Friday, March 03, 2006

To the SIUC community

In a time of rapid globalization of the world, enrollment problems and financial uncertainty here at SIUC, it is ironic, tragic and shortsighted of the university to consider reorganizing the Linguistics Department out of existence.

The department's MA TESOL program (TESOL is Teachers of English to Speakers of Other Languages) has been sending qualified teachers of ESL/EFL around the globe for many years, and has an excellent and well-deserved reputation. I go to the international TESOL Conference every year, and SIUC alumni from around the world approach me regularly and tell me of their fond memories of our excellent program. These teachers and administrators, in every corner of the world, remain our loyal allies should SIUC get serious about increasing international enrollment, or becoming an integral part of an increasingly better-connected world. They are appalled to hear of the war of attrition on the department - the last five tenure lines not replaced - and the possible dissolution of the department, with various instructors and the MA TESOL program going elsewhere. The university can package it however they like, but the combination of the above factors means the certain demise of a program with a proud and world-famous tradition.

It has often been said that Linguistics is like Classics- its value might not be readily apparent to everyone, but all serious universities should have it.
The value of Linguistics, however, should be apparent, at least to administrators; even Bush has noticed it recently, and a national push is on to rectify our nation's sad underappreciation of language skills. In our own state, a newfound realization that our language minorities are underserved has led to a certification in Bilingual Education that this Linguistics Department pioneered in. The university's stand that financial problems necessitate the reorganization can't be serious: the MA TESOL program alone has been and continues to be a windfall, with most of its students international and paying much more tuition than everyone else. But these students won't want a program that isn't taken seriously, or is housed in a foreign languages and literatures department. If finances are the reason for reorganization, why should SIUC cut off our ability to meet the needs of these students, the state, the country and the world for years to come?

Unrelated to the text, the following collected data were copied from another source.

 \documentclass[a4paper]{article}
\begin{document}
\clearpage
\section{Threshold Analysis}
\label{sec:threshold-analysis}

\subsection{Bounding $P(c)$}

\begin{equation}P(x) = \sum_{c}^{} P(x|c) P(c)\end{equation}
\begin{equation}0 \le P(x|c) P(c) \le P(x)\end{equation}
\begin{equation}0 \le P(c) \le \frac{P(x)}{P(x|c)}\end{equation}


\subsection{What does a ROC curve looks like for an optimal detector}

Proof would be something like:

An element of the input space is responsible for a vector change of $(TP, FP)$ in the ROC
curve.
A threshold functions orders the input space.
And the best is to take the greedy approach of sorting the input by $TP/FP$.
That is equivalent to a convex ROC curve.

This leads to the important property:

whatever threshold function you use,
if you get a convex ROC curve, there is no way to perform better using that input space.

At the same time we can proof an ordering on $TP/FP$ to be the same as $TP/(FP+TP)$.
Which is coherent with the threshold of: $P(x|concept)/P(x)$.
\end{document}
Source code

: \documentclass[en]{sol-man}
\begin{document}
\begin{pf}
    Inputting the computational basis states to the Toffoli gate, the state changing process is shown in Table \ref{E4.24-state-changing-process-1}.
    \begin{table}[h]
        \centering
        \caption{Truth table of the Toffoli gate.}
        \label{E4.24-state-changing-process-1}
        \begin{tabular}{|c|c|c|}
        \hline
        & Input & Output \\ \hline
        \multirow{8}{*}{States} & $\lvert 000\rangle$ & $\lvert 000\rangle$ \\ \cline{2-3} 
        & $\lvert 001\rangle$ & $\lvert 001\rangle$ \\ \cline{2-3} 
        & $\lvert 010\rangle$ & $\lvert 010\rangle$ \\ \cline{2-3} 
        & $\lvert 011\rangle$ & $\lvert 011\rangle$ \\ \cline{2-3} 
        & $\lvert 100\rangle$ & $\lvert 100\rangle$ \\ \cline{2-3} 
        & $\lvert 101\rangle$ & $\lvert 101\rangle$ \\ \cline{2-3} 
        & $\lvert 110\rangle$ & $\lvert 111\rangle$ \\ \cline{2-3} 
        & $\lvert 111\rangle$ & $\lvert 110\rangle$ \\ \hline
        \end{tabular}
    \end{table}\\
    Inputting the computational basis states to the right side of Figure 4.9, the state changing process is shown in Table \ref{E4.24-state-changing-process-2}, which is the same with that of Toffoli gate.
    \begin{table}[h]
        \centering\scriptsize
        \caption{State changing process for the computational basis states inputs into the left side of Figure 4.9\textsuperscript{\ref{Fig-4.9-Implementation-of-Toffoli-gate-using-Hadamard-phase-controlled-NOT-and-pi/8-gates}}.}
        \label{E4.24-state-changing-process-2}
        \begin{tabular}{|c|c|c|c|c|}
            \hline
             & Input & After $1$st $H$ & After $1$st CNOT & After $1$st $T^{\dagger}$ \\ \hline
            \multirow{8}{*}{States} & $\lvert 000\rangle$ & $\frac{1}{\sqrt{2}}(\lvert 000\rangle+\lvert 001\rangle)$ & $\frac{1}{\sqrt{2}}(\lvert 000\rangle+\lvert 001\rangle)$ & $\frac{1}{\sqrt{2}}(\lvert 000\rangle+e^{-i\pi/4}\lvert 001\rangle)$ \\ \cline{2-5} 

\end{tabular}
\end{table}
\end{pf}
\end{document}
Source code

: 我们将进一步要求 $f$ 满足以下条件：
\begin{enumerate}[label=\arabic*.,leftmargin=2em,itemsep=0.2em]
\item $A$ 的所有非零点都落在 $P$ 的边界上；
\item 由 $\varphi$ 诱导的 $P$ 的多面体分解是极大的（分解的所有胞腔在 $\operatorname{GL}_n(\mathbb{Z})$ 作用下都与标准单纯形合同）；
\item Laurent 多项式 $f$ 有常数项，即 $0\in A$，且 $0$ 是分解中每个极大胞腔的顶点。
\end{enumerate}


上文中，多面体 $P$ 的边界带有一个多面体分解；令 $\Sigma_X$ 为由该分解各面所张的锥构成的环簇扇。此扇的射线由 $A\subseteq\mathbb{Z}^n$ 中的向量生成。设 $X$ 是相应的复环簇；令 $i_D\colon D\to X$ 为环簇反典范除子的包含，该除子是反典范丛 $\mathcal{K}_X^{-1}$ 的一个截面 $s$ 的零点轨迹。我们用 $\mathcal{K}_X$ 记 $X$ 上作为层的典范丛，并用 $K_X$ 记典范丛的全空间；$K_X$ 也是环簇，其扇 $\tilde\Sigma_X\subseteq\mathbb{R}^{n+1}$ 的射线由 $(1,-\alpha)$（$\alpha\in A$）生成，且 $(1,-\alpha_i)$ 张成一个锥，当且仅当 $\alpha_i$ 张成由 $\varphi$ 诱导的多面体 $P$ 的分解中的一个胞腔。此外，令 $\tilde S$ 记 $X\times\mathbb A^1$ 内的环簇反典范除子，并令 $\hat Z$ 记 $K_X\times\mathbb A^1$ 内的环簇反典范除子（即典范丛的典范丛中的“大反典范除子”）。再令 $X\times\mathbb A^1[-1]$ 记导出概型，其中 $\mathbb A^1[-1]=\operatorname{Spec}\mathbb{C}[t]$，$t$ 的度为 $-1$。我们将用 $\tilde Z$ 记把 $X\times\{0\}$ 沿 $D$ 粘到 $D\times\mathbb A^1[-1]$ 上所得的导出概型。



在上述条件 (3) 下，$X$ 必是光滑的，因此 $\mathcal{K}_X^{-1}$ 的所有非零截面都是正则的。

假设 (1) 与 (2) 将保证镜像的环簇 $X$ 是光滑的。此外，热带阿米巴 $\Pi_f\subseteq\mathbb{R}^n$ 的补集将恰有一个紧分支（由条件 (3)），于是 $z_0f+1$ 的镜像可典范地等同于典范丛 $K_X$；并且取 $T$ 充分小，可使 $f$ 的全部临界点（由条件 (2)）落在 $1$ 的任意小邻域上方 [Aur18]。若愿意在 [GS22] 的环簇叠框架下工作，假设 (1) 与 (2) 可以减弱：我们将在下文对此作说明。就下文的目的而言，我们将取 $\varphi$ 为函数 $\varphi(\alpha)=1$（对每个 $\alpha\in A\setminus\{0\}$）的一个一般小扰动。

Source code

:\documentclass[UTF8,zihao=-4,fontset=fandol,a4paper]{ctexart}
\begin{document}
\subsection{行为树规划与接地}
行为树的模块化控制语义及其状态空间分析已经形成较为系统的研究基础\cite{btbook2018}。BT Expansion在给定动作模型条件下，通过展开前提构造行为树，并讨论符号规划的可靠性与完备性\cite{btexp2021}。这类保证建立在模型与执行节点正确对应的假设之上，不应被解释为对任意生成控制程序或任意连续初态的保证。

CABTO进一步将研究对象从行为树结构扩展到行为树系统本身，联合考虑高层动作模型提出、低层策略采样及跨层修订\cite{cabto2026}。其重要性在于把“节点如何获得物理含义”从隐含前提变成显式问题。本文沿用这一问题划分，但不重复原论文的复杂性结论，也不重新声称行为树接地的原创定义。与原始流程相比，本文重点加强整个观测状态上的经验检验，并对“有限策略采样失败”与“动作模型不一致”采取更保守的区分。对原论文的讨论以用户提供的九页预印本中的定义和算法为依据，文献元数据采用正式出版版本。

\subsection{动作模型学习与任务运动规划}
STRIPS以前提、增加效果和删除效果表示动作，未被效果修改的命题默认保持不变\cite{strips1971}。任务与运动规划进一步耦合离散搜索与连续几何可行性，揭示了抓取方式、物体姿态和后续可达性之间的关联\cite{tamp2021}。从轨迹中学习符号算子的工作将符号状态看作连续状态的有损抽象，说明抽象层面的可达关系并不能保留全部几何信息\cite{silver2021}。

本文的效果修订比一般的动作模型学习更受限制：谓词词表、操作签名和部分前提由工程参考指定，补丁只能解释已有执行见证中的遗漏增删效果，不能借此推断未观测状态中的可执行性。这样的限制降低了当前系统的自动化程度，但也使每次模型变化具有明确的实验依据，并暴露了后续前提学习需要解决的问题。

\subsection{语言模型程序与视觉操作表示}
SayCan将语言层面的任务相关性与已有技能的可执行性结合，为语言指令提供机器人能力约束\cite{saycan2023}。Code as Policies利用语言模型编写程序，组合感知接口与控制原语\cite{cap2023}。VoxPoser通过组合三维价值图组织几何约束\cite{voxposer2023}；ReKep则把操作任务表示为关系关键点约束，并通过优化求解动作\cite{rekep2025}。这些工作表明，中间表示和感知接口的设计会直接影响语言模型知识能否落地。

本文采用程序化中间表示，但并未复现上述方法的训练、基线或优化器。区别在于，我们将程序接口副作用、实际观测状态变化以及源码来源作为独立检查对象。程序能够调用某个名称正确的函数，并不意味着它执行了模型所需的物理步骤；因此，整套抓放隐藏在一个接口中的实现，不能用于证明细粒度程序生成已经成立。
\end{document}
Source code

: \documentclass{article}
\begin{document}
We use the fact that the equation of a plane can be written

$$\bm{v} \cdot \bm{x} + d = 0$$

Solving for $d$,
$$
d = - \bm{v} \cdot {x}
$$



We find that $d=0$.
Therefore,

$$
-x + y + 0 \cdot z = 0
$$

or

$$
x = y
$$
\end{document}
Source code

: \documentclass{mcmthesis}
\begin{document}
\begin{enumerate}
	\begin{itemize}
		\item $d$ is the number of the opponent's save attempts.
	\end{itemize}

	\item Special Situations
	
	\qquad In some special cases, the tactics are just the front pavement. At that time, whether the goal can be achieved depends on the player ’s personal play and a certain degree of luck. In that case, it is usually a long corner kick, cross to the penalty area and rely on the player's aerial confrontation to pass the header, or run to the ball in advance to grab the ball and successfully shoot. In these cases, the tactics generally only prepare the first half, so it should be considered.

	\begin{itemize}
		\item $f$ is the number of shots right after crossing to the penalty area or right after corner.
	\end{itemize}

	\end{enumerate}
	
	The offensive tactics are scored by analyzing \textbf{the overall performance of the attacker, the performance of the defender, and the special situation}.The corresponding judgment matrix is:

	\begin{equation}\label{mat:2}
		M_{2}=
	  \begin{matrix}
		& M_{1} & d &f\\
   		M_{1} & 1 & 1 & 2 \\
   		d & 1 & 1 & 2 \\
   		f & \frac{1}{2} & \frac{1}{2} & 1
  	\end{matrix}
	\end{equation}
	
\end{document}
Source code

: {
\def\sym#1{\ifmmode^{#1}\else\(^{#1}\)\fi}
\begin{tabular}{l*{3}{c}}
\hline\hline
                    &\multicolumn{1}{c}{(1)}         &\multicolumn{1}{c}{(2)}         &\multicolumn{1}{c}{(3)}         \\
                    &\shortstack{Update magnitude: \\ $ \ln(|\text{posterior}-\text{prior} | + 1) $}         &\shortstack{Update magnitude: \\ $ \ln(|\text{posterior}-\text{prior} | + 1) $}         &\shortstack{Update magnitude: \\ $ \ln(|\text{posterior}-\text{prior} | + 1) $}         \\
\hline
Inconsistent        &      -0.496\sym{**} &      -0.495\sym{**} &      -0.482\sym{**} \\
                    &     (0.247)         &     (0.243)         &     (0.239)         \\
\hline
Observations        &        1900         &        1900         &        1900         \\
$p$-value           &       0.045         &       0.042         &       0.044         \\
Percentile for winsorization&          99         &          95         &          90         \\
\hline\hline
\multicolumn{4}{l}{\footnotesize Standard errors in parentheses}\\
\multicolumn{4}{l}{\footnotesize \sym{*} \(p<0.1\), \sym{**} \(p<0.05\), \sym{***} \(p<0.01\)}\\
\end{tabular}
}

After a clear look at the finances, one can only conclude that the university has other reasons: a personal vendetta, or just a lack of appreciation of what this department is, has done, and has meant to SIUC's reputation worldwide over the years. Or, it could be a combination of the two. In either case, shame on you, SIUC. I urge every member of the SIUC community to back the proper rebuilding of the Linguistics Department, and restore this university's proper place in the world of international education.